-- PROBLEM REQUIREMENTS --
Could you repeat all of the entries exactly, leaving out any pictures?

++++

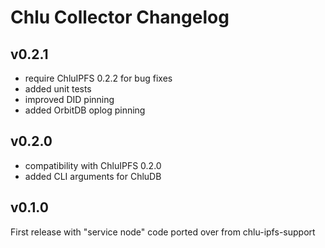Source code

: # Chlu Collector Changelog

## v0.2.1

- require ChluIPFS 0.2.2 for bug fixes
- added unit tests
- improved DID pinning
- added OrbitDB oplog pinning

## v0.2.0

- compatibility with ChluIPFS 0.2.0
- added CLI arguments for ChluDB

## v0.1.0

First release with "service node" code ported over from chlu-ipfs-support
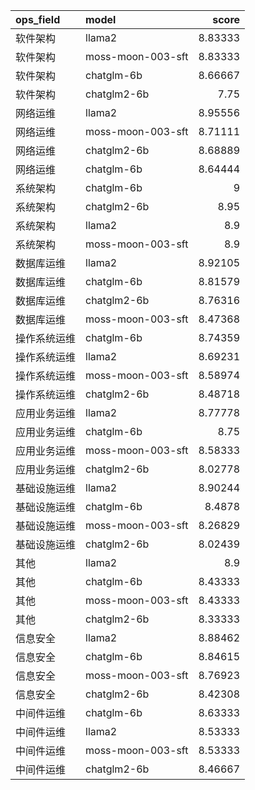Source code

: | ops_field    | model             |   score |
|:-------------|:------------------|--------:|
| 软件架构     | llama2            | 8.83333 |
| 软件架构     | moss-moon-003-sft | 8.83333 |
| 软件架构     | chatglm-6b        | 8.66667 |
| 软件架构     | chatglm2-6b       | 7.75    |
| 网络运维     | llama2            | 8.95556 |
| 网络运维     | moss-moon-003-sft | 8.71111 |
| 网络运维     | chatglm2-6b       | 8.68889 |
| 网络运维     | chatglm-6b        | 8.64444 |
| 系统架构     | chatglm-6b        | 9       |
| 系统架构     | chatglm2-6b       | 8.95    |
| 系统架构     | llama2            | 8.9     |
| 系统架构     | moss-moon-003-sft | 8.9     |
| 数据库运维   | llama2            | 8.92105 |
| 数据库运维   | chatglm-6b        | 8.81579 |
| 数据库运维   | chatglm2-6b       | 8.76316 |
| 数据库运维   | moss-moon-003-sft | 8.47368 |
| 操作系统运维 | chatglm-6b        | 8.74359 |
| 操作系统运维 | llama2            | 8.69231 |
| 操作系统运维 | moss-moon-003-sft | 8.58974 |
| 操作系统运维 | chatglm2-6b       | 8.48718 |
| 应用业务运维 | llama2            | 8.77778 |
| 应用业务运维 | chatglm-6b        | 8.75    |
| 应用业务运维 | moss-moon-003-sft | 8.58333 |
| 应用业务运维 | chatglm2-6b       | 8.02778 |
| 基础设施运维 | llama2            | 8.90244 |
| 基础设施运维 | chatglm-6b        | 8.4878  |
| 基础设施运维 | moss-moon-003-sft | 8.26829 |
| 基础设施运维 | chatglm2-6b       | 8.02439 |
| 其他         | llama2            | 8.9     |
| 其他         | chatglm-6b        | 8.43333 |
| 其他         | moss-moon-003-sft | 8.43333 |
| 其他         | chatglm2-6b       | 8.33333 |
| 信息安全     | llama2            | 8.88462 |
| 信息安全     | chatglm-6b        | 8.84615 |
| 信息安全     | moss-moon-003-sft | 8.76923 |
| 信息安全     | chatglm2-6b       | 8.42308 |
| 中间件运维   | chatglm-6b        | 8.63333 |
| 中间件运维   | llama2            | 8.53333 |
| 中间件运维   | moss-moon-003-sft | 8.53333 |
| 中间件运维   | chatglm2-6b       | 8.46667 |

++++

-- ANSWER SECTION --
Source code

: # Chlu Collector Changelog

## v0.2.1

- require ChluIPFS 0.2.2 for bug fixes
- added unit tests
- improved DID pinning
- added OrbitDB oplog pinning

## v0.2.0

- compatibility with ChluIPFS 0.2.0
- added CLI arguments for ChluDB

## v0.1.0

First release with "service node" code ported over from chlu-ipfs-support
Source code

: | ops_field    | model             |   score |
|:-------------|:------------------|--------:|
| 软件架构     | llama2            | 8.83333 |
| 软件架构     | moss-moon-003-sft | 8.83333 |
| 软件架构     | chatglm-6b        | 8.66667 |
| 软件架构     | chatglm2-6b       | 7.75    |
| 网络运维     | llama2            | 8.95556 |
| 网络运维     | moss-moon-003-sft | 8.71111 |
| 网络运维     | chatglm2-6b       | 8.68889 |
| 网络运维     | chatglm-6b        | 8.64444 |
| 系统架构     | chatglm-6b        | 9       |
| 系统架构     | chatglm2-6b       | 8.95    |
| 系统架构     | llama2            | 8.9     |
| 系统架构     | moss-moon-003-sft | 8.9     |
| 数据库运维   | llama2            | 8.92105 |
| 数据库运维   | chatglm-6b        | 8.81579 |
| 数据库运维   | chatglm2-6b       | 8.76316 |
| 数据库运维   | moss-moon-003-sft | 8.47368 |
| 操作系统运维 | chatglm-6b        | 8.74359 |
| 操作系统运维 | llama2            | 8.69231 |
| 操作系统运维 | moss-moon-003-sft | 8.58974 |
| 操作系统运维 | chatglm2-6b       | 8.48718 |
| 应用业务运维 | llama2            | 8.77778 |
| 应用业务运维 | chatglm-6b        | 8.75    |
| 应用业务运维 | moss-moon-003-sft | 8.58333 |
| 应用业务运维 | chatglm2-6b       | 8.02778 |
| 基础设施运维 | llama2            | 8.90244 |
| 基础设施运维 | chatglm-6b        | 8.4878  |
| 基础设施运维 | moss-moon-003-sft | 8.26829 |
| 基础设施运维 | chatglm2-6b       | 8.02439 |
| 其他         | llama2            | 8.9     |
| 其他         | chatglm-6b        | 8.43333 |
| 其他         | moss-moon-003-sft | 8.43333 |
| 其他         | chatglm2-6b       | 8.33333 |
| 信息安全     | llama2            | 8.88462 |
| 信息安全     | chatglm-6b        | 8.84615 |
| 信息安全     | moss-moon-003-sft | 8.76923 |
| 信息安全     | chatglm2-6b       | 8.42308 |
| 中间件运维   | chatglm-6b        | 8.63333 |
| 中间件运维   | llama2            | 8.53333 |
| 中间件运维   | moss-moon-003-sft | 8.53333 |
| 中间件运维   | chatglm2-6b       | 8.46667 |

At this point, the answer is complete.